This introduces a new helper function in git submodule--helper
which takes care of cloning all submodules, which we want to
parallelize eventually.

Some tests (such as empty URL, update_mode=none) are required in the
helper to make the decision for cloning.
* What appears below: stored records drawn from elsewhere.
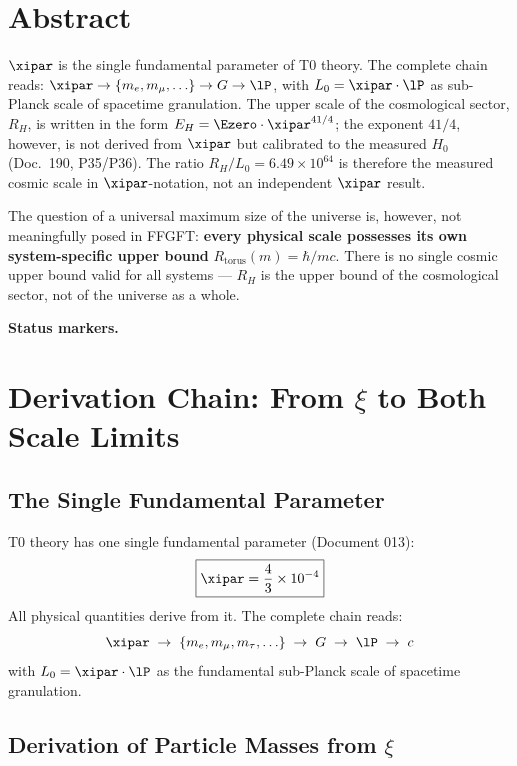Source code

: \section*{Abstract}

$\xipar$ is the single fundamental parameter of T0 theory. The complete chain reads: $\xipar \to \{m_e, m_\mu, \ldots\} \to G \to \lP$, with $L_0 = \xipar \cdot \lP$ as sub-Planck scale of spacetime granulation. The upper scale of the cosmological sector, $R_H$, is written in the form $E_H = \Ezero \cdot \xipar^{41/4}$; the exponent $41/4$, however, is not derived from $\xipar$ but calibrated to the measured $H_0$ (Doc.~190, P35/P36). The ratio $R_H/L_0 = 6{.}49 \times 10^{64}$ is therefore the measured cosmic scale in $\xipar$-notation, not an independent $\xipar$ result.

The question of a universal maximum size of the universe is, however, not meaningfully posed in FFGFT: \textbf{every physical scale possesses its own system-specific upper bound} $R_\text{torus}(m) = \hbar/mc$. There is no single cosmic upper bound valid for all systems — $R_H$ is the upper bound of the cosmological sector, not of the universe as a whole.

\medskip\noindent\textbf{Status markers.}


\section{Derivation Chain: From \texorpdfstring{$\xi$}{xi} to Both Scale Limits}

\subsection{The Single Fundamental Parameter}

T0 theory has one single fundamental parameter (Document 013):
\begin{equation}
	\boxed{\xipar = \frac{4}{3} \times 10^{-4}}
\end{equation}
All physical quantities derive from it. The complete chain reads:
\begin{equation}
	\xipar \;\to\; \{m_e, m_\mu, m_\tau, \ldots\} \;\to\; G \;\to\; \lP \;\to\; c
\end{equation}
with $L_0 = \xipar \cdot \lP$ as the fundamental sub-Planck scale of spacetime granulation.

\subsection{Derivation of Particle Masses from \texorpdfstring{$\xi$}{xi}}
These checks have been
moved into the C function as well (no need to repeat them in the
shell script).

Signed-off-by: Stefan Beller <sbeller@google.com>
Signed-off-by: Junio C Hamano <gitster@pobox.com>
---
 builtin/submodule--helper.c | 243 ++++++++++++++++++++++++++++++++++++++++++++
 git-submodule.sh            |  47 +++------
 2 files changed, 256 insertions(+), 34 deletions(-)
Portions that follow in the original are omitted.